Econometric estimates of Earth's transient climate sensitivity

Abstract

How sensitive is Earth’s climate to a given increase in atmospheric greenhouse gas (GHG) concentrations? This long-standing question in climate science was recently analyzed by dynamic panel data methods using extensive spatio-temporal data of global surface temperatures, solar radiation, and GHG concentrations over the last half century to 2010 (Storelvmo et al, 2016). Those methods revealed that atmospheric aerosol effects masked approximately one-third of the continental warming due to increasing GHG concentrations over this period, thereby implying greater climate sensitivity to GHGs than previously thought. The present study provides regularity conditions and asymptotic theory justifying the use of time series cointegration-based methods of estimation when there are both stochastic process and deterministic trends in the global forcing variables, such as GHGs, and station-level trend effects from such sources as local aerosol pollutants. The asymptotics validate estimation and confidence interval construction for econometric measures of Earth’s transient climate sensitivity (TCS).
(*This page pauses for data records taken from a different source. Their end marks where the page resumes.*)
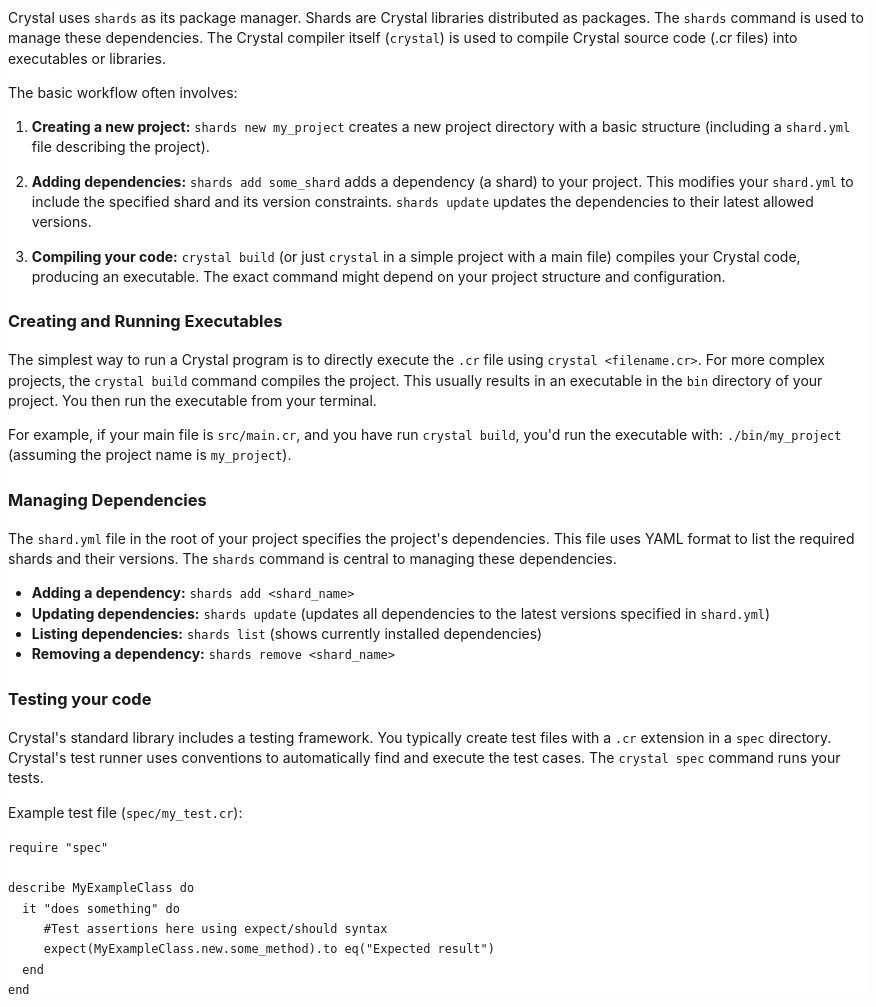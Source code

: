 Crystal uses `shards` as its package manager.  Shards are Crystal libraries distributed as packages.  The `shards` command is used to manage these dependencies.  The Crystal compiler itself (`crystal`) is used to compile Crystal source code (.cr files) into executables or libraries.

The basic workflow often involves:

1. **Creating a new project:**  `shards new my_project` creates a new project directory with a basic structure (including a `shard.yml` file describing the project).

2. **Adding dependencies:** `shards add some_shard` adds a dependency (a shard) to your project. This modifies your `shard.yml` to include the specified shard and its version constraints.  `shards update` updates the dependencies to their latest allowed versions.

3. **Compiling your code:**  `crystal build` (or just `crystal` in a simple project with a main file) compiles your Crystal code, producing an executable. The exact command might depend on your project structure and configuration.



### Creating and Running Executables

The simplest way to run a Crystal program is to directly execute the `.cr` file using `crystal <filename.cr>`.   For more complex projects, the `crystal build` command compiles the project.  This usually results in an executable in the `bin` directory of your project.  You then run the executable from your terminal.

For example, if your main file is `src/main.cr`, and you have run `crystal build`, you'd run the executable with: `./bin/my_project` (assuming the project name is `my_project`).



### Managing Dependencies

The `shard.yml` file in the root of your project specifies the project's dependencies.  This file uses YAML format to list the required shards and their versions.  The `shards` command is central to managing these dependencies.

* **Adding a dependency:** `shards add <shard_name>`
* **Updating dependencies:** `shards update` (updates all dependencies to the latest versions specified in `shard.yml`)
* **Listing dependencies:** `shards list` (shows currently installed dependencies)
* **Removing a dependency:** `shards remove <shard_name>`


### Testing your code

Crystal's standard library includes a testing framework.  You typically create test files with a `.cr` extension in a `spec` directory.  Crystal's test runner uses conventions to automatically find and execute the test cases.  The `crystal spec` command runs your tests.

Example test file (`spec/my_test.cr`):

```crystal
require "spec"

describe MyExampleClass do
  it "does something" do
     #Test assertions here using expect/should syntax
     expect(MyExampleClass.new.some_method).to eq("Expected result")
  end
end

```
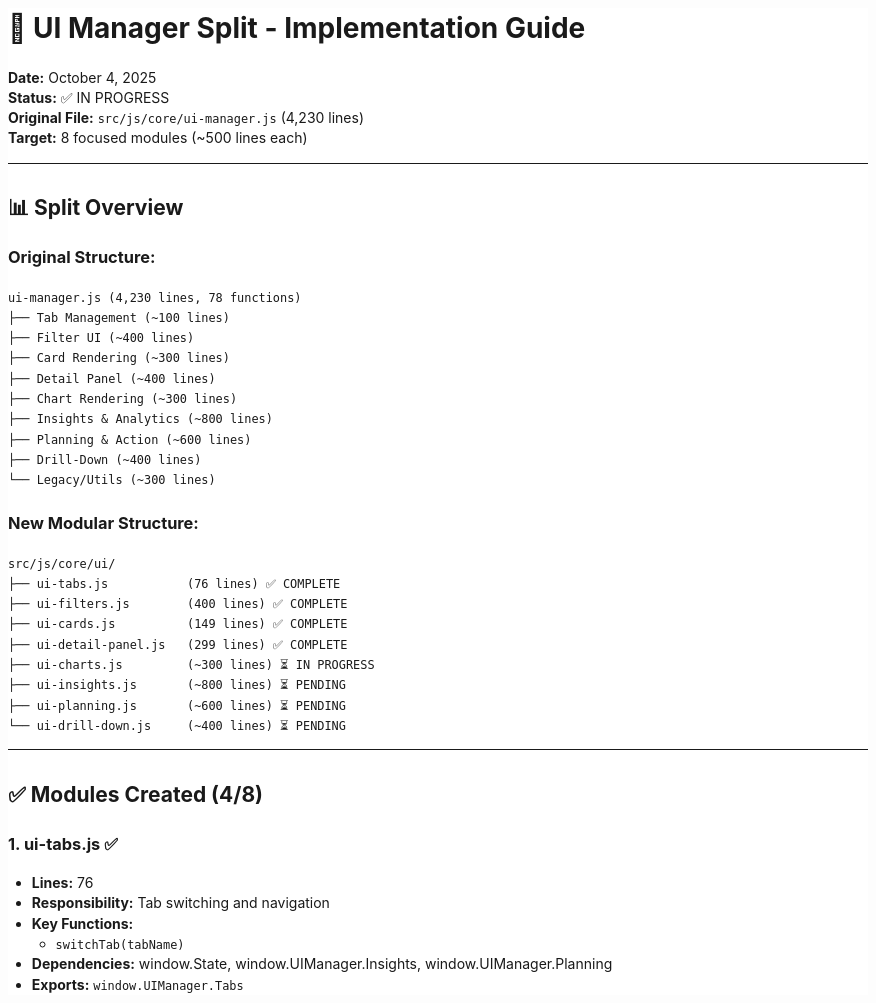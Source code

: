 # 🔧 UI Manager Split - Implementation Guide

**Date:** October 4, 2025  
**Status:** ✅ IN PROGRESS  
**Original File:** `src/js/core/ui-manager.js` (4,230 lines)  
**Target:** 8 focused modules (~500 lines each)

---

## 📊 Split Overview

### **Original Structure:**
```
ui-manager.js (4,230 lines, 78 functions)
├── Tab Management (~100 lines)
├── Filter UI (~400 lines)
├── Card Rendering (~300 lines)
├── Detail Panel (~400 lines)
├── Chart Rendering (~300 lines)
├── Insights & Analytics (~800 lines)
├── Planning & Action (~600 lines)
├── Drill-Down (~400 lines)
└── Legacy/Utils (~300 lines)
```

### **New Modular Structure:**
```
src/js/core/ui/
├── ui-tabs.js           (76 lines) ✅ COMPLETE
├── ui-filters.js        (400 lines) ✅ COMPLETE
├── ui-cards.js          (149 lines) ✅ COMPLETE
├── ui-detail-panel.js   (299 lines) ✅ COMPLETE
├── ui-charts.js         (~300 lines) ⏳ IN PROGRESS
├── ui-insights.js       (~800 lines) ⏳ PENDING
├── ui-planning.js       (~600 lines) ⏳ PENDING
└── ui-drill-down.js     (~400 lines) ⏳ PENDING
```

---

## ✅ Modules Created (4/8)

### **1. ui-tabs.js** ✅
- **Lines:** 76
- **Responsibility:** Tab switching and navigation
- **Key Functions:**
  - `switchTab(tabName)`
- **Dependencies:** window.State, window.UIManager.Insights, window.UIManager.Planning
- **Exports:** `window.UIManager.Tabs`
The methods are applied to observational data and to data generated from several groups of global climate models (GCMs) that are sampled spatio-temporally and aggregated in the same way as the empirical observations for the time period 1964–2005. The findings indicate that 7 out of 9 of the GCM reported TCS values lie within the 95% empirical confidence interval computed econometrically from the GCM output. The analysis shows the potential of econometric methods to provide empirical estimates and confidence limits for TCS, to calibrate GCM simulation output against observational data in terms of the implied TCS estimates obtained via the econometric model, and to reveal the respective sensitivity parameters (GHG and non-GHG related) governing GCM temperature trends.